[Stored data]
╭──

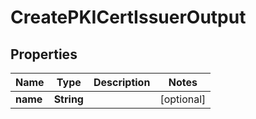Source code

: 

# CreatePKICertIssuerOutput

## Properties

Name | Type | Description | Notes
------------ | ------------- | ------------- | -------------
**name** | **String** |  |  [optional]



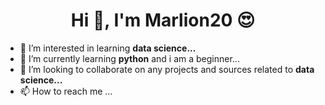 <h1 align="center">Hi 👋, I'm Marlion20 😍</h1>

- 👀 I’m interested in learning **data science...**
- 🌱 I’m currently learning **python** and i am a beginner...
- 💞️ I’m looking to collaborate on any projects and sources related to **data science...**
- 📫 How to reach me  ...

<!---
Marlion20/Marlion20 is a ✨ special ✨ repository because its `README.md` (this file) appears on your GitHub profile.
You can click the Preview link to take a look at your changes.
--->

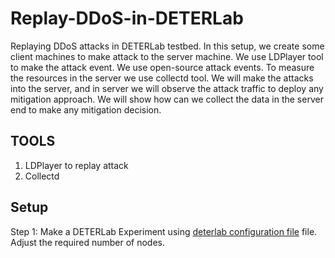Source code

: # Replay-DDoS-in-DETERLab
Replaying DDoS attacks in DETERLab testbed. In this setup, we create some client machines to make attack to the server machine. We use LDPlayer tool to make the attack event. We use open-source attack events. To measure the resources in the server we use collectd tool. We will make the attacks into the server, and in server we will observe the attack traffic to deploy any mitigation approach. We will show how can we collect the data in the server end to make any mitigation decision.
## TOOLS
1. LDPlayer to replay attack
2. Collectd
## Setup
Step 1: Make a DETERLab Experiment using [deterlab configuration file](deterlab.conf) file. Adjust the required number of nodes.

╰──
╭──

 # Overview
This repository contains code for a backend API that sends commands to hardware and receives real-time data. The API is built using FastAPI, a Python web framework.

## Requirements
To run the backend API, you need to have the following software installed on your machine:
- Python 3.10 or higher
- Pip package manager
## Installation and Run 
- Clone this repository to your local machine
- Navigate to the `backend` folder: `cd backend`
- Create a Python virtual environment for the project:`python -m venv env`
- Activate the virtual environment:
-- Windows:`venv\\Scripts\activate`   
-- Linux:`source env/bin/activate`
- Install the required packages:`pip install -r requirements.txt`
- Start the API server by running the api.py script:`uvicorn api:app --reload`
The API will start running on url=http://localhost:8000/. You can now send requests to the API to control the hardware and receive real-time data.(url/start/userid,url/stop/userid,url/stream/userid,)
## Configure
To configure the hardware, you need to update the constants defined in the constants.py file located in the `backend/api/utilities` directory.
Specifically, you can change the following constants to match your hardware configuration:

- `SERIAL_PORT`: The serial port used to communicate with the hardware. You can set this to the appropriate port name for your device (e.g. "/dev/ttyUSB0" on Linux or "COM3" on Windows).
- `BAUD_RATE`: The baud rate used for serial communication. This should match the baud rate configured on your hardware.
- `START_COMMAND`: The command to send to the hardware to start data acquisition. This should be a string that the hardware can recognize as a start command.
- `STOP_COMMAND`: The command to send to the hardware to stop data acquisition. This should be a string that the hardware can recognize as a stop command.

╰──

§ WORK TO BE COMPLETED
Only the lines above starting with the one with "on your hardware." and going through the one with "a stop command." are to be copied, word for word and with both ends kept.

§ ANSWER BOX
- `BAUD_RATE`: The baud rate used for serial communication. This should match the baud rate configured on your hardware.
- `START_COMMAND`: The command to send to the hardware to start data acquisition. This should be a string that the hardware can recognize as a start command.
- `STOP_COMMAND`: The command to send to the hardware to stop data acquisition. This should be a string that the hardware can recognize as a stop command.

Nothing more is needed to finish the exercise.